> **What the task requires**: Using the entries that follow, state how many lines contain "FullByte", with no other words.

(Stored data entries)
========

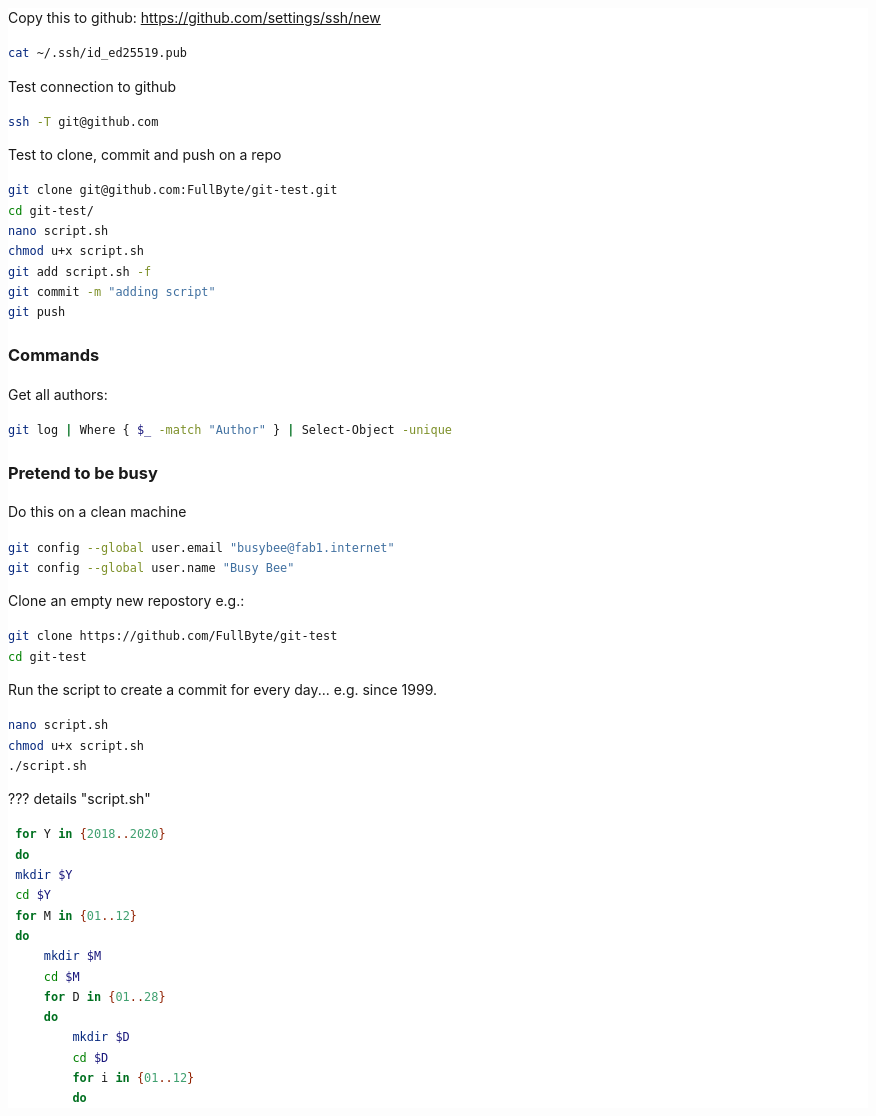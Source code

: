 Copy this to github: <https://github.com/settings/ssh/new>

``` sh
cat ~/.ssh/id_ed25519.pub
```

Test connection to github

``` sh
ssh -T git@github.com
```

Test to clone, commit and push on a repo

``` sh
git clone git@github.com:FullByte/git-test.git
cd git-test/
nano script.sh
chmod u+x script.sh
git add script.sh -f
git commit -m "adding script"
git push
```

### Commands

Get all authors:

``` sh
git log | Where { $_ -match "Author" } | Select-Object -unique
```

### Pretend to be busy

Do this on a clean machine

``` sh
git config --global user.email "busybee@fab1.internet"
git config --global user.name "Busy Bee"
```

Clone an empty new repostory e.g.:

``` sh
git clone https://github.com/FullByte/git-test
cd git-test
```

Run the script to create a commit for every day... e.g. since 1999.

``` sh
nano script.sh
chmod u+x script.sh
./script.sh
```

??? details "script.sh"
   ``` sh
    for Y in {2018..2020}
    do
    mkdir $Y
    cd $Y
    for M in {01..12}
    do
        mkdir $M
        cd $M
        for D in {01..28}
        do
            mkdir $D
            cd $D
            for i in {01..12}
            do
   ```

========

> **Exercise solution**: 2